All entries need to be written out verbatim, with pictures omitted.

--

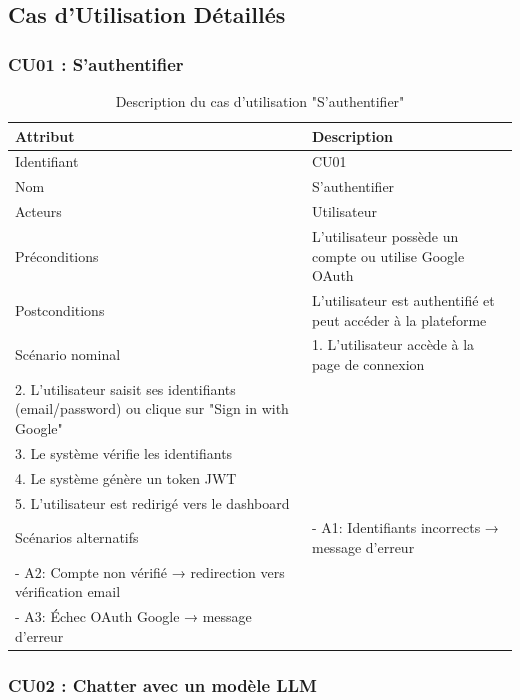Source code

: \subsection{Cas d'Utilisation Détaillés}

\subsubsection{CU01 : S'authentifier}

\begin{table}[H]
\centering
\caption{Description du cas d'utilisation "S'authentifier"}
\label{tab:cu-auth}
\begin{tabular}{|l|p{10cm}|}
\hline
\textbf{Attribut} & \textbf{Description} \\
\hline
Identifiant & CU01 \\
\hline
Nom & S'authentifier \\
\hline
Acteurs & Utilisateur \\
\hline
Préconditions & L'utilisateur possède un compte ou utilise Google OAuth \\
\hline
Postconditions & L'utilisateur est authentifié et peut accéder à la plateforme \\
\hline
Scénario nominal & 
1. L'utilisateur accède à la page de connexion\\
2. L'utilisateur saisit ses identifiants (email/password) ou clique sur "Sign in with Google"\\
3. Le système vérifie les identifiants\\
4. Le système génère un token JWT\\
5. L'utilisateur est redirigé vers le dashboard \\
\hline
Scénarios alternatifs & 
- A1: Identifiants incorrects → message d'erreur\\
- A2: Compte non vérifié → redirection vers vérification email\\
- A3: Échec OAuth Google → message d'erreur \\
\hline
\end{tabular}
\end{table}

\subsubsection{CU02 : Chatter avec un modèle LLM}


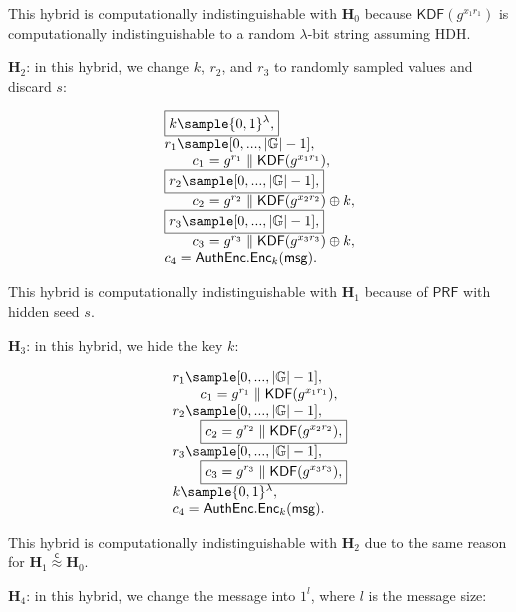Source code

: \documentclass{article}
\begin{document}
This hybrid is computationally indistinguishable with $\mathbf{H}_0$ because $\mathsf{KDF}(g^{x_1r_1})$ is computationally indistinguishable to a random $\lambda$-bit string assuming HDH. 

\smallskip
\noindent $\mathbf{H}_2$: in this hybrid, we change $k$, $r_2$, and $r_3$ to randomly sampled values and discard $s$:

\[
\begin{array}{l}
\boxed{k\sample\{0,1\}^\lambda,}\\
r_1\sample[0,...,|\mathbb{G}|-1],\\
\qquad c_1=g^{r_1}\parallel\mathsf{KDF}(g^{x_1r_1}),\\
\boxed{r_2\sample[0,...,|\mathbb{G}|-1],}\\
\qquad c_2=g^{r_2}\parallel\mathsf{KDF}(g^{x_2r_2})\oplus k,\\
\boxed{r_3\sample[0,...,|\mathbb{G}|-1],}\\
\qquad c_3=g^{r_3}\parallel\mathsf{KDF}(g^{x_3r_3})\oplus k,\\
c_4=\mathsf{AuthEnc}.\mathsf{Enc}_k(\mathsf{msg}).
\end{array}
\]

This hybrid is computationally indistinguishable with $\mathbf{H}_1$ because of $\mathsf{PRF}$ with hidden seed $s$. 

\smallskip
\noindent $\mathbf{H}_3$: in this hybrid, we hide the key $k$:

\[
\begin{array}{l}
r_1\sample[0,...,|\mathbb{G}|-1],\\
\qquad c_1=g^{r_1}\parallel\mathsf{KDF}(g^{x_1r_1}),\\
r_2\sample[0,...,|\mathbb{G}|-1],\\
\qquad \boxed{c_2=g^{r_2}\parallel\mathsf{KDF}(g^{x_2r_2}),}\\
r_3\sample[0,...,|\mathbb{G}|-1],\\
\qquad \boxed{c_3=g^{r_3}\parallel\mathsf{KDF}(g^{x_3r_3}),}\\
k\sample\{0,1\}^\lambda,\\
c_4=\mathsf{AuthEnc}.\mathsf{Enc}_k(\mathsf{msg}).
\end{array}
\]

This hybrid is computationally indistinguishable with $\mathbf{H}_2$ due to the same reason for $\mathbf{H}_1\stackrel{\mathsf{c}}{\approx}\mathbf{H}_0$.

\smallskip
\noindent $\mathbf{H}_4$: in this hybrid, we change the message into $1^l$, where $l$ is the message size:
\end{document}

--

Your solution:
Source code

: \subsection{Cas d'Utilisation Détaillés}

\subsubsection{CU01 : S'authentifier}

\begin{table}[H]
\centering
\caption{Description du cas d'utilisation "S'authentifier"}
\label{tab:cu-auth}
\begin{tabular}{|l|p{10cm}|}
\hline
\textbf{Attribut} & \textbf{Description} \\
\hline
Identifiant & CU01 \\
\hline
Nom & S'authentifier \\
\hline
Acteurs & Utilisateur \\
\hline
Préconditions & L'utilisateur possède un compte ou utilise Google OAuth \\
\hline
Postconditions & L'utilisateur est authentifié et peut accéder à la plateforme \\
\hline
Scénario nominal & 
1. L'utilisateur accède à la page de connexion\\
2. L'utilisateur saisit ses identifiants (email/password) ou clique sur "Sign in with Google"\\
3. Le système vérifie les identifiants\\
4. Le système génère un token JWT\\
5. L'utilisateur est redirigé vers le dashboard \\
\hline
Scénarios alternatifs & 
- A1: Identifiants incorrects → message d'erreur\\
- A2: Compte non vérifié → redirection vers vérification email\\
- A3: Échec OAuth Google → message d'erreur \\
\hline
\end{tabular}
\end{table}

\subsubsection{CU02 : Chatter avec un modèle LLM}


Source code

: \documentclass{article}
\begin{document}
This hybrid is computationally indistinguishable with $\mathbf{H}_0$ because $\mathsf{KDF}(g^{x_1r_1})$ is computationally indistinguishable to a random $\lambda$-bit string assuming HDH. 

\smallskip
\noindent $\mathbf{H}_2$: in this hybrid, we change $k$, $r_2$, and $r_3$ to randomly sampled values and discard $s$:

\[
\begin{array}{l}
\boxed{k\sample\{0,1\}^\lambda,}\\
r_1\sample[0,...,|\mathbb{G}|-1],\\
\qquad c_1=g^{r_1}\parallel\mathsf{KDF}(g^{x_1r_1}),\\
\boxed{r_2\sample[0,...,|\mathbb{G}|-1],}\\
\qquad c_2=g^{r_2}\parallel\mathsf{KDF}(g^{x_2r_2})\oplus k,\\
\boxed{r_3\sample[0,...,|\mathbb{G}|-1],}\\
\qquad c_3=g^{r_3}\parallel\mathsf{KDF}(g^{x_3r_3})\oplus k,\\
c_4=\mathsf{AuthEnc}.\mathsf{Enc}_k(\mathsf{msg}).
\end{array}
\]

This hybrid is computationally indistinguishable with $\mathbf{H}_1$ because of $\mathsf{PRF}$ with hidden seed $s$. 

\smallskip
\noindent $\mathbf{H}_3$: in this hybrid, we hide the key $k$:

\[
\begin{array}{l}
r_1\sample[0,...,|\mathbb{G}|-1],\\
\qquad c_1=g^{r_1}\parallel\mathsf{KDF}(g^{x_1r_1}),\\
r_2\sample[0,...,|\mathbb{G}|-1],\\
\qquad \boxed{c_2=g^{r_2}\parallel\mathsf{KDF}(g^{x_2r_2}),}\\
r_3\sample[0,...,|\mathbb{G}|-1],\\
\qquad \boxed{c_3=g^{r_3}\parallel\mathsf{KDF}(g^{x_3r_3}),}\\
k\sample\{0,1\}^\lambda,\\
c_4=\mathsf{AuthEnc}.\mathsf{Enc}_k(\mathsf{msg}).
\end{array}
\]

This hybrid is computationally indistinguishable with $\mathbf{H}_2$ due to the same reason for $\mathbf{H}_1\stackrel{\mathsf{c}}{\approx}\mathbf{H}_0$.

\smallskip
\noindent $\mathbf{H}_4$: in this hybrid, we change the message into $1^l$, where $l$ is the message size:
\end{document}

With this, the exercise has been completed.